「ファストリがS高、1銘柄で相場を押し上げ」

著者:黒岩泰
投稿:2016/07/18 08:58

「ポケノミクス」と「ヘリマネ」

 先週末の日経平均は111.96円高の16497.85円で取引を終了した。朝方は堅調スタートとなり、その後は上値を試す展開。一時16600円台に乗せる場面もあった。しかし、新規上場のLINE(3938)が伸び悩んだほか、マザーズ指数が4%以上の下落。新興市場銘柄の一角が崩れており、投資家心理が徐々に悪化した。結局、日経平均は長い上ひげが出現し、上値の重さを示唆している。

 後場に入ってから上値が重くなったのは、日経平均の日足チャートで、上方の窓(16444.25円-16496.11円)を完全に埋めたことも要因として挙げられる。「窓の引き寄せる力」が消滅し、達成感が出やすくなったのである。

 ただ、着実に上値を切り上げており、「軸上向き」に変化はない。下方の窓(15816.67円-15956.91円)よりも先に上方の窓を埋めたことで、相場の強さを改めて示している。しばらくこの上値模索の動きは続きそうだ。

 日経平均は111円ほど上昇したが、指数寄与度の高いファストリ(9983)のストップ高がなければ、マイナスになっていたかもしれない。ファストリ1銘柄で日経平均を196円押し上げ。かなり、いびつな相場であったことを意味している。

 あとは、任天堂(7974)の動きが際立っていた。買い一巡後は伸び悩む場面もあったが、引けにかけて再度強含む動き。ほぼ高値圏で終了した。他のポケモン関連銘柄も、つれ高するものが目立ち、相場のけん引役となっている。ただ、競合相手となるゲーム関連の一角には売りが出るなど、業種のなかで明暗が分かれている。資金が一極集中している感が強く、個人投資家の多くは「やりにくい」と感じていることだろう。

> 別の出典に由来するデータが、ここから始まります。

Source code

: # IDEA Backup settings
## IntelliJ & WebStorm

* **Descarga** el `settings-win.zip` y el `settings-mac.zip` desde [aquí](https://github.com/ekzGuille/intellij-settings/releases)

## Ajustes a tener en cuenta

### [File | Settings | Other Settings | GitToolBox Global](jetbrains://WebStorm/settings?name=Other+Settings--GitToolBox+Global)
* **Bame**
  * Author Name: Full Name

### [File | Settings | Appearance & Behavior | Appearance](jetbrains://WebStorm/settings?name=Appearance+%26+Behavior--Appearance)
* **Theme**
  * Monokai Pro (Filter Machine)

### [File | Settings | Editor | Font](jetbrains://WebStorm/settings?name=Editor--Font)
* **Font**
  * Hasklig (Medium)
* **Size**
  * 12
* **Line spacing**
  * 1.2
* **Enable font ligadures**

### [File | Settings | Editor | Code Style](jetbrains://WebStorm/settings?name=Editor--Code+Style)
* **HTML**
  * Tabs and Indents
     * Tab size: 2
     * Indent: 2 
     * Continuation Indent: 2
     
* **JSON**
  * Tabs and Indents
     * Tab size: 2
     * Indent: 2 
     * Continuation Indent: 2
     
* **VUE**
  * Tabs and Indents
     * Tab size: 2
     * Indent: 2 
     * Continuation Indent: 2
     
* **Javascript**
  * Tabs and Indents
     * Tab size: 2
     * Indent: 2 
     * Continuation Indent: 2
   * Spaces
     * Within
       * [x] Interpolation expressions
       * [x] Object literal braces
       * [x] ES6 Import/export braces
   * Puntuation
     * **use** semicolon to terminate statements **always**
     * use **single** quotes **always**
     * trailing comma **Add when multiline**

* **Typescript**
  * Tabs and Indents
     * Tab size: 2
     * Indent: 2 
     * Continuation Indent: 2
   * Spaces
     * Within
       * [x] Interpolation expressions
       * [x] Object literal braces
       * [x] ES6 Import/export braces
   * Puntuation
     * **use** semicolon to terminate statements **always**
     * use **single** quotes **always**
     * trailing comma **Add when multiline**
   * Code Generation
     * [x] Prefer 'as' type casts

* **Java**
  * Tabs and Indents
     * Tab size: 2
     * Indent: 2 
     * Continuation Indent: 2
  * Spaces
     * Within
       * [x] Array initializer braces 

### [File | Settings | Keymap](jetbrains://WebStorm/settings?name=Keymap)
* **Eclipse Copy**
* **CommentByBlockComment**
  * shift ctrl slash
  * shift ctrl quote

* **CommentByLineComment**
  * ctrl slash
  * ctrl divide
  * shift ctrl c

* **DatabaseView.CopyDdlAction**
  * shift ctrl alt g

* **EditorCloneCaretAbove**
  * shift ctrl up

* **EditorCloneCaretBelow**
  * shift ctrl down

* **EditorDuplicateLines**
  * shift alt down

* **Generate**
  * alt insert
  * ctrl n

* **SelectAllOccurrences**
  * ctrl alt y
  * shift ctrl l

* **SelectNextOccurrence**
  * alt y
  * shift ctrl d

 現在のマーケットは、ほぼ2つのキーワードで動いている。ひとつは「ポケノミクス」であり、新作AR(拡張現実)ゲーム「ポケモンGO」の関連銘柄を中心に物色。その代表格は任天堂である。そして、もうひとつのキーワードは「ヘリマネ」である。バーナンキ前FRB議長の来日で、にわかに浮上してきた日銀の究極のバラマキ政策。「いよいよ現実味を帯びてきた」との見方もある。足元の急速の円安・株高は、この超金融緩和への期待が背景となっているのだろう。日本の金融・経済を破壊する「非常に毒性の強い政策」であるが、仮にハイパーインフレになれば株価は予想外の急騰劇を演じることになる。初動段階としての足元の株高はそれをイメージさせるものであり、投資家はこの流れについて行くしかない。日銀が本当に気でも触れて、「ヘリマネ」をやったら、売り方は壊滅するからだ。上がるに下がるにせよ、今の相場で逆張りはご法度。素直に流れにつけば、大やけどすることはない。